Это, конечно, гротескно-заостренный набросок проблемы palladianesimo, palladianism, Palladianismus, palladianisme, но подобная проблема существует, и она существенна для любой страны, в которой в том или ином виде встает вопрос о влиянии Палладио и об architettura palladiana. Так как в России вечно поэт больше, чем поэт, то и Палладио в ней превратился в нечто большее, чем Палладио. Николай Львов, главный протагонист палладианства в России, называл его «Палладием», стараясь тем самым подчеркнуть связь псевдонима Андреа делла Гондола, под которым он вошел в мировую культуру, с греческим словом παλλάδιον. Палладий – это некий симулякр, талисман, священный объект, приносящий городу или стране удачу и служащий им охраной, по-русски – «оберегом». Известно, что вся Троянская война крутилась вокруг палладия, ξόανον, «ксаона», упавшего с неба, хранившегося в храме и гарантировавшего Трое безопасность, пока он находился в городе. Связь в России между Палладио и παλλάδιον существовала всегда, пусть даже на уровне подсознания.
С точностью можно определить появление первого ростка palladianesimo в России: это 1699 год, датирующий рукопись первого перевода книг Палладио на русский язык. Авторство приписывается одному из семейства князей Долгоруких (с точностью кому – неизвестно), сподвижнику Петра I. Рукопись, хотя и считается переводом Палладио, является некоей компиляцией из различных архитектурных трактатов.

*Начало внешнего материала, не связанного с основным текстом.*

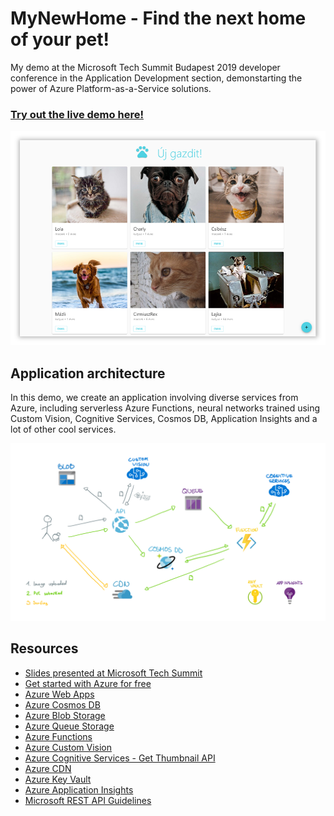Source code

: # MyNewHome - Find the next home of your pet!

My demo at the Microsoft Tech Summit Budapest 2019 developer conference in the Application Development section, demonstarting the power of Azure Platform-as-a-Service solutions.

### [Try out the live demo here!](https://ujgazdit-3.azurewebsites.net/)

![Screenshot](/readme-images/ScreenshotShadow.png)

## Application architecture

In this demo, we create an application involving diverse services from Azure, including serverless Azure Functions, neural networks trained using Custom Vision, Cognitive Services, Cosmos DB, Application Insights and a lot of other cool services.

![Architecture diagram](/readme-images/Architecture.png)

## Resources

- [Slides presented at Microsoft Tech Summit](/The%20Superpower%20of%20Azure%20PaaS%20-%20Microsoft%20Tech%20Summit%202019.pdf)
- [Get started with Azure for free](https://azure.microsoft.com/en-us/free/)
- [Azure Web Apps](https://azure.microsoft.com/en-us/services/app-service/web/)
- [Azure Cosmos DB](https://azure.microsoft.com/en-us/services/cosmos-db/)
- [Azure Blob Storage](https://azure.microsoft.com/en-us/services/storage/blobs/)
- [Azure Queue Storage](https://azure.microsoft.com/en-us/services/storage/queues/)
- [Azure Functions](https://azure.microsoft.com/en-us/services/functions/)
- [Azure Custom Vision](https://azure.microsoft.com/en-us/services/cognitive-services/custom-vision-service/)
- [Azure Cognitive Services - Get Thumbnail API](https://azure.microsoft.com/en-us/services/cognitive-services/computer-vision/)
- [Azure CDN](https://azure.microsoft.com/en-us/services/cdn/)
- [Azure Key Vault](https://azure.microsoft.com/en-us/services/key-vault/)
- [Azure Application Insights](https://docs.microsoft.com/en-us/azure/azure-monitor/overview)
- [Microsoft REST API Guidelines](https://github.com/Microsoft/api-guidelines/blob/vNext/Guidelines.md)
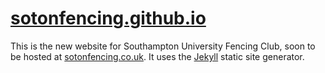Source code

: [sotonfencing.github.io](http://sotonfencing.github.io)
========================

This is the new website for Southampton University Fencing Club, soon to be hosted at [sotonfencing.co.uk](http://sotonfencing.co.uk/). It uses the [Jekyll](http://jekyllrb.com/) static site generator.
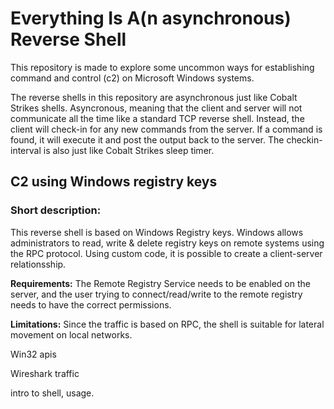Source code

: # Everything Is A(n asynchronous) Reverse Shell

This repository is made to explore some uncommon ways for establishing command and control (c2) on Microsoft Windows systems. 

The reverse shells in this repository are asynchronous just like Cobalt Strikes shells. Asyncronous, meaning that the client and server will not communicate all the time like a standard TCP reverse shell. Instead, the client will check-in for any new commands from the server. If a command is found, it will execute it and post the output back to the server. The checkin-interval is also just like Cobalt Strikes sleep timer. 

## C2 using Windows registry keys

### Short description: 
This reverse shell is based on Windows Registry keys. Windows allows administrators to read, write & delete registry keys on remote systems using the RPC protocol. Using  custom code, it is possible to create a client-server relationsship.  

**Requirements:** The Remote Registry Service needs to be enabled on the server, and the user trying to connect/read/write to the remote registry needs to have the correct permissions.

**Limitations:** Since the traffic is based on RPC, the shell is suitable for lateral movement on local networks. 

Win32 apis 

Wireshark traffic

intro to shell, usage. 
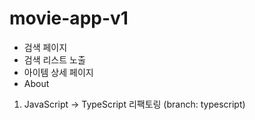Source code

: # movie-app-v1

- 검색 페이지
- 검색 리스트 노출
- 아이템 상세 페이지
- About

1. JavaScript -> TypeScript 리팩토링 (branch: typescript)
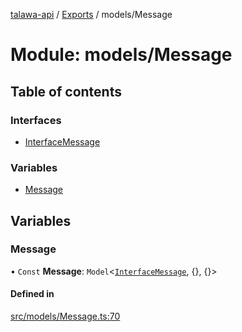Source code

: [talawa-api](../README.md) / [Exports](../modules.md) / models/Message

# Module: models/Message

## Table of contents

### Interfaces

- [InterfaceMessage](../interfaces/models_Message.InterfaceMessage.md)

### Variables

- [Message](models_Message.md#message)

## Variables

### Message

• `Const` **Message**: `Model`\<[`InterfaceMessage`](../interfaces/models_Message.InterfaceMessage.md), {}, {}\>

#### Defined in

[src/models/Message.ts:70](https://github.com/PalisadoesFoundation/talawa-api/blob/7fc03c3/src/models/Message.ts#L70)
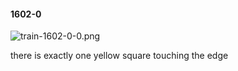 #### 1602-0
![train-1602-0-0.png](https://github.com/lil-lab/nlvr/raw/master/nlvr/train/images/18/train-1602-0-0.png "train-1602-0-0.png")

there is exactly one yellow square touching the edge
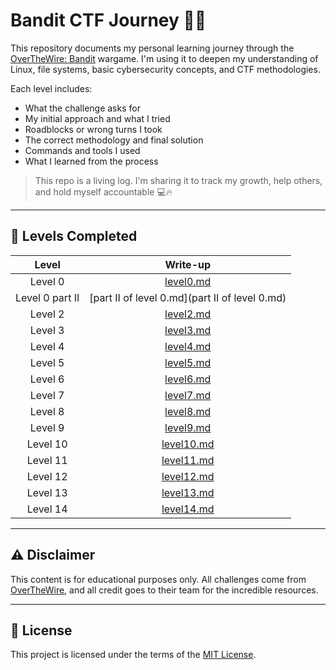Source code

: # Bandit CTF Journey 🏴‍☠️

This repository documents my personal learning journey through the [OverTheWire: Bandit](https://overthewire.org/wargames/bandit/) wargame. I'm using it to deepen my understanding of Linux, file systems, basic cybersecurity concepts, and CTF methodologies.

Each level includes:
- What the challenge asks for
- My initial approach and what I tried
- Roadblocks or wrong turns I took
- The correct methodology and final solution
- Commands and tools I used
- What I learned from the process

> This repo is a living log. I'm sharing it to track my growth, help others, and hold myself accountable 💻🔥

---

## 📂 Levels Completed

| Level | Write-up |
|:-------:|:----------:|
| Level 0 | [level0.md](level0.md) |
| Level 0 part II | [part II of level 0.md](part II of level 0.md) |
| Level 2 | [level2.md](level2.md) |
| Level 3 | [level3.md](level3.md) |
| Level 4 | [level4.md](level4.md) |
| Level 5 | [level5.md](level5.md) |
| Level 6 | [level6.md](level6.md) |
| Level 7 | [level7.md](level7.md) |
| Level 8 | [level8.md](level8.md) |
| Level 9 | [level9.md](level9.md) |
| Level 10 | [level10.md](level10.md) |
| Level 11 | [level11.md](level11.md) |
| Level 12 | [level12.md](level12.md) |
| Level 13 | [level13.md](level13.md) |
| Level 14 | [level14.md](level14.md) |



---

## ⚠️ Disclaimer

This content is for educational purposes only. All challenges come from [OverTheWire](https://overthewire.org), and all credit goes to their team for the incredible resources.

---

## 🧾 License

This project is licensed under the terms of the [MIT License](LICENSE).
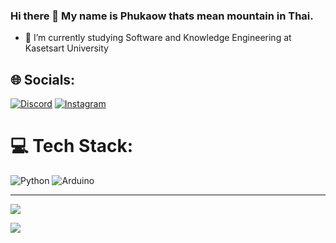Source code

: ### Hi there 👋​ My name is Phukaow thats mean mountain in Thai. 

- 🌱 I’m currently studying Software and Knowledge Engineering at Kasetsart University

## 🌐 Socials:
[![Discord](https://img.shields.io/badge/Discord-%237289DA.svg?logo=discord&logoColor=white)](https://discord.gg/526616675294904320) [![Instagram](https://img.shields.io/badge/Instagram-%23E4405F.svg?logo=Instagram&logoColor=white)](https://instagram.com/phiranath18) 

# 💻 Tech Stack:
![Python](https://img.shields.io/badge/python-3670A0?style=for-the-badge&logo=python&logoColor=ffdd54) ![Arduino](https://img.shields.io/badge/-Arduino-00979D?style=for-the-badge&logo=Arduino&logoColor=white)

---
[![](https://visitcount.itsvg.in/api?id=PeanutPK&icon=0&color=0)](https://visitcount.itsvg.in)

![](https://github-readme-stats.vercel.app/api/top-langs/?username=PeanutPK&theme=dark&hide_border=false&include_all_commits=false&count_private=false&layout=compact)
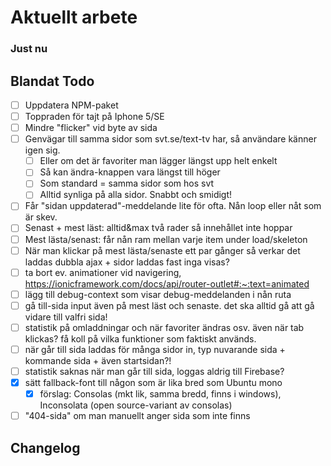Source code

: # Aktuellt arbete

### Just nu

## Blandat Todo

- [ ] Uppdatera NPM-paket
- [ ] Toppraden för tajt på Iphone 5/SE
- [ ] Mindre "flicker" vid byte av sida
- [ ] Genvägar till samma sidor som svt.se/text-tv har, så användare känner igen sig.
  - [ ] Eller om det är favoriter man lägger längst upp helt enkelt
  - [ ] Så kan ändra-knappen vara längst till höger
  - [ ] Som standard = samma sidor som hos svt
  - [ ] Alltid synliga på alla sidor. Snabbt och smidigt!
- [ ] Får "sidan uppdaterad"-meddelande lite för ofta. Nån loop eller nåt som är skev.
- [ ] Senast + mest läst: alltid&max två rader så innehållet inte hoppar
- [ ] Mest lästa/senast: får nån ram mellan varje item under load/skeleton
- [ ] När man klickar på mest lästa/senaste ett par gånger så verkar det laddas dubbla ajax + sidor laddas fast inga visas?
- [ ] ta bort ev. animationer vid navigering, https://ionicframework.com/docs/api/router-outlet#:~:text=animated
- [ ] lägg till debug-context som visar debug-meddelanden i nån ruta
- [ ] gå till-sida input även på mest läst och senaste. det ska alltid gå att gå vidare till valfri sida!
- [ ] statistik på omladdningar och när favoriter ändras osv. även när tab klickas? få koll på vilka funktioner som faktiskt används.
- [ ] när går till sida laddas för många sidor in, typ nuvarande sida + kommande sida + även startsidan?!
- [ ] statistik saknas när man går till sida, loggas aldrig till Firebase?
- [x] sätt fallback-font till någon som är lika bred som Ubuntu mono
  - [x] förslag: Consolas (mkt lik, samma bredd, finns i windows), Inconsolata (open source-variant av consolas)
- [ ] "404-sida" om man manuellt anger sida som inte finns

## Changelog
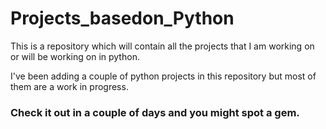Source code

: # Projects_basedon_Python
This is a repository which will contain all the projects that I am working on or will be working on in python.

I've been adding a couple of python projects in this repository but most of them are a work in progress.

### Check it out in a couple of days and you might spot a gem.
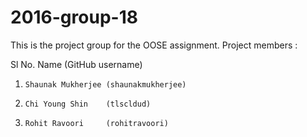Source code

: # 2016-group-18

This is the project group for the OOSE assignment.
Project members : 

Sl No. Name              (GitHub username)
1.     Shaunak Mukherjee (shaunakmukherjee)
2.     Chi Young Shin    (tlscldud)
3.     Rohit Ravoori     (rohitravoori)


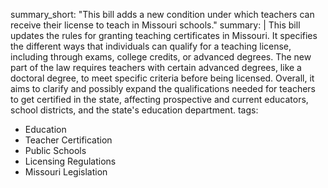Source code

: summary_short: "This bill adds a new condition under which teachers can receive their license to teach in Missouri schools."
summary: |
  This bill updates the rules for granting teaching certificates in Missouri. It specifies the different ways that individuals can qualify for a teaching license, including through exams, college credits, or advanced degrees. The new part of the law requires teachers with certain advanced degrees, like a doctoral degree, to meet specific criteria before being licensed. Overall, it aims to clarify and possibly expand the qualifications needed for teachers to get certified in the state, affecting prospective and current educators, school districts, and the state's education department.
tags:
  - Education
  - Teacher Certification
  - Public Schools
  - Licensing Regulations
  - Missouri Legislation
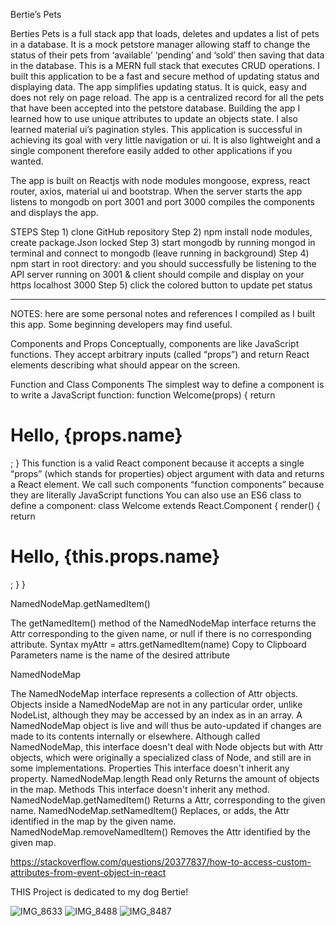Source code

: Bertie’s Pets

Berties Pets is a full stack app that loads, deletes and updates a list of pets in a database. It is a mock petstore manager allowing staff to change the status of their pets from ‘available’ ‘pending’ and ‘sold’ then saving that data in the database. This is a MERN full stack that executes CRUD operations. I built this application to be a fast and secure method of updating status and displaying data. The app simplifies updating status. It is quick, easy and does not rely on page reload. The app is a centralized record for all the pets that have been accepted into the petstore database. Building the app I learned how to use unique attributes to update an objects state. I also learned material ui’s pagination styles. This application is successful in achieving its goal with very little navigation or ui. It is also lightweight and a single component therefore easily added to other applications if you wanted. 

The app is built on Reactjs with node modules mongoose, express, react router, axios, material ui and bootstrap. When the server starts the app listens to mongodb on port 3001 and port 3000 compiles the components and displays the app. 

STEPS
Step 1) clone GitHub repository 
Step 2) npm install node modules, create package.Json locked
Step 3) start mongodb by running mongod in terminal and connect to mongodb (leave running in background)
Step 4) npm start in root directory: and you should successfully be listening to the API server running on 3001 & client should compile and display on your https localhost 3000
Step 5) click the colored button to update pet status 

---------------------------------------------
NOTES: here are some personal notes and references I compiled as I built this app. Some beginning developers may find useful. 

Components and Props
Conceptually, components are like JavaScript functions. They accept arbitrary inputs (called “props”) and return React elements describing what should appear on the screen.

Function and Class Components
The simplest way to define a component is to write a JavaScript function:
function Welcome(props) {
  return <h1>Hello, {props.name}</h1>;
}
This function is a valid React component because it accepts a single “props” (which stands for properties) object argument with data and returns a React element. We call such components “function components” because they are literally JavaScript functions
You can also use an ES6 class to define a component:
class Welcome extends React.Component {
  render() {
    return <h1>Hello, {this.props.name}</h1>;
  }
}



NamedNodeMap.getNamedItem()

The getNamedItem() method of the NamedNodeMap interface returns the Attr corresponding to the given name, or null if there is no corresponding attribute.
Syntax
myAttr = attrs.getNamedItem(name)
Copy to Clipboard
Parameters
name is the name of the desired attribute

NamedNodeMap

The NamedNodeMap interface represents a collection of Attr objects. Objects inside a NamedNodeMap are not in any particular order, unlike NodeList, although they may be accessed by an index as in an array.
A NamedNodeMap object is live and will thus be auto-updated if changes are made to its contents internally or elsewhere.
Although called NamedNodeMap, this interface doesn't deal with Node objects but with Attr objects, which were originally a specialized class of Node, and still are in some implementations.
Properties
This interface doesn't inherit any property.
NamedNodeMap.length Read only
Returns the amount of objects in the map.
Methods
This interface doesn't inherit any method.
NamedNodeMap.getNamedItem()
Returns a Attr, corresponding to the given name.
NamedNodeMap.setNamedItem()
Replaces, or adds, the Attr identified in the map by the given name.
NamedNodeMap.removeNamedItem()
Removes the Attr identified by the given map.


https://stackoverflow.com/questions/20377837/how-to-access-custom-attributes-from-event-object-in-react

THIS Project is dedicated to my dog Bertie!

![IMG_8633](https://user-images.githubusercontent.com/49768581/127381317-cfd8443a-c0ac-452c-86c9-6b58e2e3f5f8.JPG)
![IMG_8488](https://user-images.githubusercontent.com/49768581/127381321-640df3c1-ae76-43b1-a147-fc697eb0c5d0.JPG)
![IMG_8487](https://user-images.githubusercontent.com/49768581/127381324-b1d3d66b-7133-4e85-a033-d86f94305095.JPG)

Значение ее огромно – рукопись, по сути дела, вообще первый трактат об архитектуре на русском языке, так что без всякого преувеличения можно сказать, что архитектурная теория в России связана с венецианским архитектором с самого своего рождения. Имя Палладио сразу же маркировало Архитектуру, причем Архитектуру с заглавной буквы – слово «архитектор» на Руси было новым, ранее употреблялось слово «зьдъчий», что значило «гончар, строитель, каменщик». Само слово «Палладио» в России стало созвучно слову «архитектор», то есть сразу же имя собственное превратилось в отвлеченное понятие, в знак, симулякр.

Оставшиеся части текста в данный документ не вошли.